Banking Industry Insights: Going back to the Roots Part 1
In 1472 the first known surviving Bank was established in Italy. The Monte di Pietà (also known as MPS) provided loans to the poor and needy from Charity monies at lower rates than what other Lenders offer and also at better repays conditions. The Bank was authorized by the local government and it helped the local society with its financial needs
and at the same time was profitable. The Bank still exists and has approximately 3000 branches, 33000 employees and 4.5 million customers in Italy only.
Why do Banks exist?
Banks exist because of Trust, lenders and borrowers need a safe medium to exchange the main product “money”. Banks also exist because of the bridges they build “relationships”. These relationships trigger expectations “Services” and “Products” that can only thrive and survive in a secured and well regulated environment. The performance of all these factors creates a level of Confidence that Banks and Rating Agencies monitor carefully.
What do Customers need?
A recent study on Global Banks done by Ernst & Young, indicates that retail banks are entering a new era. Setting out a clear strategy is becoming more difficult as regulatory and political intervention changes the market structure, and banks are under enormous pressure to restore public confidence in the role that they play in society. As banks respond to these structural pressures across markets and strive to obtain a competitive advantage, the challenge remains to keep the customer experience and wider brand perceptions central to all strategic thinking. Since then many Banks were established and many have disappeared but all managed to make the Bank experience of the simple user (basic customer) very complicated. The majority of Bank customers around the world have basic needs such as deposits, loans, payments and collections while Banks spend a huge amount of investments on marketing other products where the marginal profit for the Bank is high and the level of customer understanding of these products is very humble. By not listening to what the audience needed and by creating fictive products around mortgages and other complex derivatives, the world witnessed the 2008 Financial Crisis that started a new era in the Banking sector and changed the results of all previous studies and prognosis around the Future of Banks in the next decades.

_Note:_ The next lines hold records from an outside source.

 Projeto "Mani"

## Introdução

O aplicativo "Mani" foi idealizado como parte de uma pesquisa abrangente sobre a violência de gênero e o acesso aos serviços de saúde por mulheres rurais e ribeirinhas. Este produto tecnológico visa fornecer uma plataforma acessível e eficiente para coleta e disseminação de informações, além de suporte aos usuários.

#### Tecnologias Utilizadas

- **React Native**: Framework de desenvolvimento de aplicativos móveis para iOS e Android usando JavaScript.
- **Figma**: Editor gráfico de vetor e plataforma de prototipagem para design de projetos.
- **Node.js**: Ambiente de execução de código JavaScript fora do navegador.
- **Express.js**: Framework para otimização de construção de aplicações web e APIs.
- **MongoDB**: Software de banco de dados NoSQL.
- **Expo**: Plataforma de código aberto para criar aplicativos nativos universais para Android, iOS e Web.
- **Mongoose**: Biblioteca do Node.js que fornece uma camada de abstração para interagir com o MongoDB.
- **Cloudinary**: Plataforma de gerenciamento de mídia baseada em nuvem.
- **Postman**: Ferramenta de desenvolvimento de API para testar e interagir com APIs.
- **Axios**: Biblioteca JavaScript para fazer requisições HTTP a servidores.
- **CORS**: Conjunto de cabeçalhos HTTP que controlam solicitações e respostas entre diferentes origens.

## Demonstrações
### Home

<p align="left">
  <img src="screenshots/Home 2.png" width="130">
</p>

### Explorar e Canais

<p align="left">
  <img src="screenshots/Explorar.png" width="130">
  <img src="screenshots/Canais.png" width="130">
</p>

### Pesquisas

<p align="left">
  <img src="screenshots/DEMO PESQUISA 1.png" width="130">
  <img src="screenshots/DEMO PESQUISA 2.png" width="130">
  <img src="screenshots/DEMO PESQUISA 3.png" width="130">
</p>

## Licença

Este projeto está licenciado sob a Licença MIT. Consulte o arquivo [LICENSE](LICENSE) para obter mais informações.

The lost Confidence in Banks
The impact of the latest Banks and Brokers bankruptcies is massive. The effects were not limited to the local markets, customers and shareholders were generally Global and in one way or another remote economies were affected too. Even other Banks that were not involved in the crisis suffered a loss of customer confidence. According to Ernst & Young’s report on customer confidence, 44% of customers (globally) say that their confidence in the Banking Industry has decreased in 2010. Within Europe, the UK (63%) Germany (61%) and Spain 58% have seen the largest falls in customer confidence. However emerging markets trust has risen, with 75% of respondents in India.
The next challenge is to rebuild trust and try to gain back the confidence of the customers. This needs more than a sound management and a tight risk management process. Banks need to come closer to their customers and provide the service the customer needs instead of selling the product the Bank needs to sell. Customers in 2012 and onwards are generally updated on the spot with all local and global events. With the spread of Internet even in remote areas and the rapid spread of smart phones, Banks need to invest more in interactive and social media, branding and mobile phones applications that keep the customer at a closer contact with their Bank. Fortunately the competition between Banks will push this process forward and we will allow the customer to have access to the needed services on demand.
Who will lead the Banking Industry in the next 40 years?
According to a study published by PWC in 2011, Emerging Markets Economies (EM) Banking sectors are expected to outgrow those in the developed economies. Based on PWC’s model, by 2050 the leading E7 emerging economies could have domestic banking assets and profits that exceed those in the G7 by around 50%.
Source: PWC Projections of domestic banking assets in the E7 and G7
Emerging Economies are expected to overtake the leadership of the Banking Sector in the next decades. Ranking and names can change but the basic reasons why Banks exist will always remain the same in principle; providing the service that the customer needs in a secure and suitable environment. Going back to the roots might help the industry in rebuilding confidence. Simple, safe and less complicated products will dominate the future customers’ demands and an ultra-transparent Bank commissions, fees and charges will be a must for a confidence rebuild process.